Ediacaran fossils date to 542-635 million years ago and have been considered fossil jellyfish, worms, and sea pens. However, they are preserved in ways distinct from marine invertebrate fossils, says Gregory Retallack in a paper published online ahead of print in Nature.
The fossils were first discovered in 1946 in Australia’s Ediacara Hills in iron-colored impressions similar to plant fossils and microbes in fossil soils. Retallack, a native of Australia, examined soils gathered from the Flinders Ranges with an array of state-of-the-art chemical and microscopic techniques.
The soils with fossils, he writes, “are distinguished by a surface called ‘old elephant skin,’ which is best preserved under covering sandstone beds.” The healed cracks and lumpy appearance of sandy “old elephant skin” are most like the surface of microbial soil crusts in modern deserts.
“This discovery has implications for the tree of life, because it removes Ediacaran fossils from the ancestry of animals,” says Retallack, professor of geological sciences and co-director of paleontological collections at the University of Oregon Museum of Natural and Cultural History.
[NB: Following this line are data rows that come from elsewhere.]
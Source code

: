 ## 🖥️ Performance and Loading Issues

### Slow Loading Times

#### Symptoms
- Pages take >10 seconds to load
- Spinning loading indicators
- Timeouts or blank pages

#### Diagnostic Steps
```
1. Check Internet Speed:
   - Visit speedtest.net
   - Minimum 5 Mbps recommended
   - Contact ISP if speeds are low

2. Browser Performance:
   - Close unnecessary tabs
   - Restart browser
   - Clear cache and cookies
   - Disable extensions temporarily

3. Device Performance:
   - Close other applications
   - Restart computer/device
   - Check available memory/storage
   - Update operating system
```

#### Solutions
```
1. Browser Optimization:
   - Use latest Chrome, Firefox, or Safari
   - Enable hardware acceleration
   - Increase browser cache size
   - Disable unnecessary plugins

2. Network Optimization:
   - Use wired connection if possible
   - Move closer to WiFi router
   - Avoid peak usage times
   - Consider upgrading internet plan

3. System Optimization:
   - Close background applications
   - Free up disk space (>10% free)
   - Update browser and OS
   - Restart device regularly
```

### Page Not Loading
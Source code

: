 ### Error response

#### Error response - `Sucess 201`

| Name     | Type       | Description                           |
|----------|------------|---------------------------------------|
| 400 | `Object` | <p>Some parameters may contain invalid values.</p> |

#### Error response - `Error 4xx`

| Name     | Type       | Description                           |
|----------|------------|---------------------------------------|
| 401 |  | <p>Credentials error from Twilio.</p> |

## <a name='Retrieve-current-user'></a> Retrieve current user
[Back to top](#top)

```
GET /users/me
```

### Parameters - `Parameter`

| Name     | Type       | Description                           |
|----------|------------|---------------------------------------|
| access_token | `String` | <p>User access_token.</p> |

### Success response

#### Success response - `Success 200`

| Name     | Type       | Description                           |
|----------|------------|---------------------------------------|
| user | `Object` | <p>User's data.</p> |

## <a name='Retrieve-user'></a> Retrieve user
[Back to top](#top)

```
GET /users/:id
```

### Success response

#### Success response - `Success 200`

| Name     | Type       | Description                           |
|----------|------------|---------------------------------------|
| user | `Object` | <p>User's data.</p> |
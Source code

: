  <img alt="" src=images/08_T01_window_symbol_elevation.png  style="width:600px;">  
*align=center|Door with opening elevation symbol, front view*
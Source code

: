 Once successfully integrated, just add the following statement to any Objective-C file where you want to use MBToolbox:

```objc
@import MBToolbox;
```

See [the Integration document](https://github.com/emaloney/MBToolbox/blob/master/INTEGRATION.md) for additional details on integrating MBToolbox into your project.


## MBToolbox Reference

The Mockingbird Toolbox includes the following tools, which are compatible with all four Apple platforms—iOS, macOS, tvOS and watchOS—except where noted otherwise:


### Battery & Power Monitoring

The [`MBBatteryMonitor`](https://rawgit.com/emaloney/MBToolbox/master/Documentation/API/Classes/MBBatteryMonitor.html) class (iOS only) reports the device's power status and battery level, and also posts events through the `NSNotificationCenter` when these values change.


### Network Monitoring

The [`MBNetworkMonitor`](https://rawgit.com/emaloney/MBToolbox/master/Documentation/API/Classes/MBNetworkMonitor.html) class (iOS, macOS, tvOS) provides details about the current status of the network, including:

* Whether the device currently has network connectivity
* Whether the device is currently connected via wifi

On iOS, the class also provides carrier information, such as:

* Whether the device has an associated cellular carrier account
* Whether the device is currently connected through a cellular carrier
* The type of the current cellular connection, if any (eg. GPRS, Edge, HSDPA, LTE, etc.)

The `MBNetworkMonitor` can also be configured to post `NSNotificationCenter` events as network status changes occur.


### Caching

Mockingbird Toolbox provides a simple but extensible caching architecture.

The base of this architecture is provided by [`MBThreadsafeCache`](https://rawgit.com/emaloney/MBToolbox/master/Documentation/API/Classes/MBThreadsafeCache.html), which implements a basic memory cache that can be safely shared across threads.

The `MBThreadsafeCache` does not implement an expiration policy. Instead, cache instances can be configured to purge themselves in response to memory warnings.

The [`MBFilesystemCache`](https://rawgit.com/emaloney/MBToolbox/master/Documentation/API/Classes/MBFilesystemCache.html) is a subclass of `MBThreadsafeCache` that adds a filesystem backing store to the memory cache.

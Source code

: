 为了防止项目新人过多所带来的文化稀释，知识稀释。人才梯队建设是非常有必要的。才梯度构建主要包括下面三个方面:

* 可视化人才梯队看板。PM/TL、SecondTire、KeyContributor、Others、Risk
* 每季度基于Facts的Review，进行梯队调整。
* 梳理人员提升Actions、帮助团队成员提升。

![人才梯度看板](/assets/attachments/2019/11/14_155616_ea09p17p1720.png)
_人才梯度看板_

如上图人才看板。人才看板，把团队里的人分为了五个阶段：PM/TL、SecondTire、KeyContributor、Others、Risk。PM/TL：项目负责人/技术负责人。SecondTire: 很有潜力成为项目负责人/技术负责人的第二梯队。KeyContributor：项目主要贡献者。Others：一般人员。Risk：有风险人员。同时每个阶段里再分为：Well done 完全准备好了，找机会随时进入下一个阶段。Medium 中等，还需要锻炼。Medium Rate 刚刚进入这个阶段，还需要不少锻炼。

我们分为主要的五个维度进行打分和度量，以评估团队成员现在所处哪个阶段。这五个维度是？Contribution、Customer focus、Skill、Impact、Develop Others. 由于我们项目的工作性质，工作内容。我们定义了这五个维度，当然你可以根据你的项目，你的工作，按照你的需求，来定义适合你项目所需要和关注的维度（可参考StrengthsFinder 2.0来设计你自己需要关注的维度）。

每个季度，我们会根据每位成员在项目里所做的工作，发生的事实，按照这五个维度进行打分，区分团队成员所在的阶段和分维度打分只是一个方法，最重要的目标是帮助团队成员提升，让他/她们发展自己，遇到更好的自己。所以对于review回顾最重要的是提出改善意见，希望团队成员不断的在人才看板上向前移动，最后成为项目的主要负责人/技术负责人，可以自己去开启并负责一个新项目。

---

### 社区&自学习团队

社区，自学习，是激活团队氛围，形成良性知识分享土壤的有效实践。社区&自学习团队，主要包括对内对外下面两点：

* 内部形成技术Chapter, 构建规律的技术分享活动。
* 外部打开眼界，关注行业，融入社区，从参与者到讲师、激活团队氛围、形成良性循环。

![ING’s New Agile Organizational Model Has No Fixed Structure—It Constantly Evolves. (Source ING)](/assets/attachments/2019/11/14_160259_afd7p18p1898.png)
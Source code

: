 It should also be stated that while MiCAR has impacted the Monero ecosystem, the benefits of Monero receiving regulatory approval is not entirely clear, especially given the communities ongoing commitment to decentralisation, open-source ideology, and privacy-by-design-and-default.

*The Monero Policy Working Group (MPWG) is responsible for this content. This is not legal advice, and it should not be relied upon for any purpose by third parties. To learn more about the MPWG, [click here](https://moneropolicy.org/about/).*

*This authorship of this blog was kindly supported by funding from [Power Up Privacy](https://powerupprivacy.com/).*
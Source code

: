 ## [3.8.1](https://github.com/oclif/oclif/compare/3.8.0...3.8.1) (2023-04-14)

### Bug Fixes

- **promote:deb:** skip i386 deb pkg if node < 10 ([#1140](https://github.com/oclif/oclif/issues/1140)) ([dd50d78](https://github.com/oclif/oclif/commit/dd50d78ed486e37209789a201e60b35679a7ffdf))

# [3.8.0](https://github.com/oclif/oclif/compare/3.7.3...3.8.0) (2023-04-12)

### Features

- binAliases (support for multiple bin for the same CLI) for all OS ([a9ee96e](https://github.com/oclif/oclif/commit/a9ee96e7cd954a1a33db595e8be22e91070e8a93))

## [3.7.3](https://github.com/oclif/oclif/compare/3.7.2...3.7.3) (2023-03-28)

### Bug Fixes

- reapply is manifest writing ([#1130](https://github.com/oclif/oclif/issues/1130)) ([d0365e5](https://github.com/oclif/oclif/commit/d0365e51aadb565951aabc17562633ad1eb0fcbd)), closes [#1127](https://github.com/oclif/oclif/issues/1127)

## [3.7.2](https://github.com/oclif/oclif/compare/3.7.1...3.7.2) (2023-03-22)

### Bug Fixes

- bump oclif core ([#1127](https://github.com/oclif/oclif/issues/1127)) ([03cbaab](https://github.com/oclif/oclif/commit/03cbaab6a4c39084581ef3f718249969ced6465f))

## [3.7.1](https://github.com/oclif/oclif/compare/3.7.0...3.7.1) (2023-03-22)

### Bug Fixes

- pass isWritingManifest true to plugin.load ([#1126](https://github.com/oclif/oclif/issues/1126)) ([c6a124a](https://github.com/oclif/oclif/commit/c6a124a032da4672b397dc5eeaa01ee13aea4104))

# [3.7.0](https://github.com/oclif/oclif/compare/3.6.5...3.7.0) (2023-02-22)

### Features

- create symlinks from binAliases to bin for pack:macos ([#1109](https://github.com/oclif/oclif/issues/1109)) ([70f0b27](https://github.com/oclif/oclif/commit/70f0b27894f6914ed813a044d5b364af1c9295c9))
“These fossils have been a first-class scientific mystery. They are the oldest large multicellular fossils. They lived immediately before the Cambrian evolutionary explosion that gave rise to familiar modern groups of animals.”
Retallack studied numerous fossils and determined that their diversity reflects a preference by the ancient organisms for “unfrozen, low salinity soils, rich in nutrients, like most terrestrial organisms.”
Fossils in Australia’s iconic red-rock ranges, he concludes, were landlubbers. In his closing paragraph, Retallack outlines implications for a variety of other Edicaran fossils, that could have been lichens, other microbial consortia, fungal fruiting bodies, slime molds, flanged pedestals of biological soil crusts, and even casts of needle ice.
Ediacaran fossils, he says, represent “an independent evolutionary radiation of life on land that preceded by at least 20 million years the Cambrian evolutionary explosion of animals in the sea.” Increased chemical weathering by large organisms on land may have been needed to fuel the demand of nutrient elements by Cambrian animals.
Independent discoveries of Cambrian fossils comparable with Ediacaran ones is evidence, he says, that even in the Cambrian, more than 500 million years ago, life on land may have been larger and more complex than life in the sea.
Retallack leaves open the possibility that some Ediacaran fossils found elsewhere in the world may not be land-based in origin, writing in his conclusion that the many different kinds of these fossils need to be tested and re-evaluated.
“The key evidence for this new view is that the beds immediately below the cover sandstones in which they are preserved were fossil soils,” he says.
“In other words the fossils were covered by sand in life position at the top of the soils in which they grew. In addition, frost features and chemical composition of the fossil soils are evidence that they grew in cold dry soils, like lichens in tundra today, rather than in tropical marine lagoons.”